Values of houses and apartments costing an average of £3.7 million ($5.7 million) rose by an average of 0.8 per cent from a month earlier, the London-based broker said in a report on Monday. Prices are now 7 per cent higher than their previous peak in March 2008.
“Demand for prime London property in 2011, despite uncertainty resulting from the euro-zone debt crisis and on-going global economic uncertainty, outpaced supply and led to strong price performance,” said Liam Bailey, head of residential research, in the report.
Euro-area leaders are besieged by a sovereign debt crisis that began with Greece in 2009 and has spread to Italy, risking a recession in Europe. The International Monetary Fund will probably cut its forecast for global economic growth as the European debt crisis worsens, Managing Director Christine Lagarde said last week.
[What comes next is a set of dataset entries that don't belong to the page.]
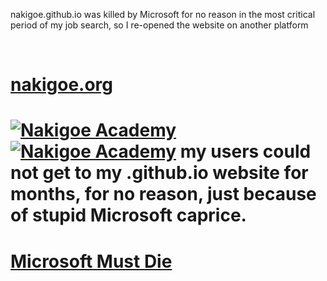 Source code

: nakigoe.github.io was killed by Microsoft for no reason in the most critical period of my job search, so I re-opened the website on another platform

<br><h1><a href="https://nakigoe.org">nakigoe.org</a><h1>
<a href="https://nakigoe.org"><img src="https://nakigoe.org/_IMG/nakigoe-academy-night.jpg" alt="Nakigoe Academy"></a>
<a href="https://nakigoe.org"><img src="https://nakigoe.org/_IMG/logo.png" alt="Nakigoe Academy"></a>
my users could not get to my .github.io website for months, for no reason, just because of stupid Microsoft caprice.
<h1><a href="https://nakigoe.org/articles/rev.html">Microsoft Must Die</a></h1>
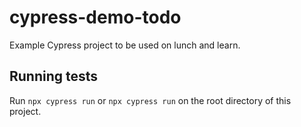 # cypress-demo-todo
Example Cypress project to be used on lunch and learn.

## Running tests
Run `npx cypress run` or `npx cypress run` on the root directory of this project.
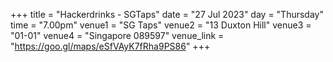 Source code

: +++
title = "Hackerdrinks - SGTaps"
date = "27 Jul 2023"
day = "Thursday"
time = "7.00pm"
venue1 = "SG Taps"
venue2 = "13 Duxton Hill"
venue3 = "01-01"
venue4 = "Singapore 089597"
venue_link = "https://goo.gl/maps/eSfVAyK7fRha9PS86"
+++
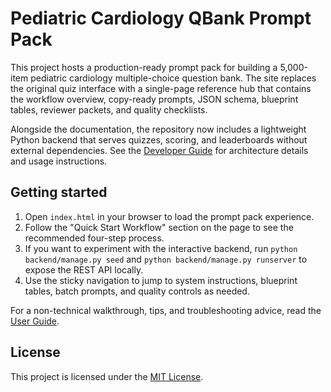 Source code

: # Pediatric Cardiology QBank Prompt Pack

This project hosts a production-ready prompt pack for building a 5,000-item pediatric cardiology multiple-choice question bank. The site replaces the original quiz interface with a single-page reference hub that contains the workflow overview, copy-ready prompts, JSON schema, blueprint tables, reviewer packets, and quality checklists.

Alongside the documentation, the repository now includes a lightweight Python backend that serves quizzes, scoring, and leaderboards without external dependencies. See the [Developer Guide](DEVELOPER_GUIDE.md) for architecture details and usage instructions.

## Getting started

1. Open `index.html` in your browser to load the prompt pack experience.
2. Follow the "Quick Start Workflow" section on the page to see the recommended four-step process.
3. If you want to experiment with the interactive backend, run `python backend/manage.py seed` and `python backend/manage.py runserver` to expose the REST API locally.
4. Use the sticky navigation to jump to system instructions, blueprint tables, batch prompts, and quality controls as needed.

For a non-technical walkthrough, tips, and troubleshooting advice, read the [User Guide](USER_GUIDE.md).

## License

This project is licensed under the [MIT License](LICENSE).
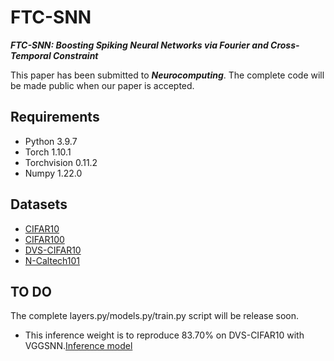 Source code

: # FTC-SNN
***FTC-SNN: Boosting Spiking Neural Networks via Fourier and Cross-Temporal Constraint***



This paper has been submitted to ***Neurocomputing***. The complete code will be made public when our paper is accepted.


## Requirements
*  Python 3.9.7
*  Torch 1.10.1
*  Torchvision 0.11.2
*  Numpy 1.22.0


## Datasets
*  [CIFAR10](http://www.cs.toronto.edu/~kriz/cifar.html) 
*  [CIFAR100](http://www.cs.toronto.edu/~kriz/cifar.html)
*  [DVS-CIFAR10](https://figshare.com/s/d03a91081824536f12a8)
*  [N-Caltech101](https://www.garrickorchard.com/datasets/n-caltech101)

## TO DO
The complete layers.py/models.py/train.py script will be release soon.
* This inference weight is to reproduce 83.70% on DVS-CIFAR10 with VGGSNN.[Inference model](https://drive.google.com/file/d/1rNShvG9R2xKhRVCICzV-I2dg-hTVrNvE/view?usp=drive_link)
Values gained 12.1 per cent in the year through December. Prime central-London prices have risen around 40 per cent since the market’s low in March 2009, Knight Frank said. UK home prices fell 0.9 per cent in December to a 30-month low, according to a January 6 report by Halifax, a unit of Lloyds Banking Group Plc.
The number of new instructions to sell in neighbourhoods such as Knightsbridge and Belgravia fell 6 per cent in the fourth quarter compared with a year ago, Knight Frank said. The broker didn’t specify the number of properties for sale.
“Tight supply has remained a feature of the prime central London property market through 2011 and we see little reason why this might change materially in 2012,” said Camilla Dell, founder of Black Brick Property Solutions LLP, in a separate report.
Her London-based company, which advises luxury-home buyers in southeast England, helped a client acquire a 7.85 million-pound apartment in The Lancasters development in December, according to the report.
The Lancasters, a city block of 1850s townhouses overlooking Hyde Park, was developed by Northacre Plc.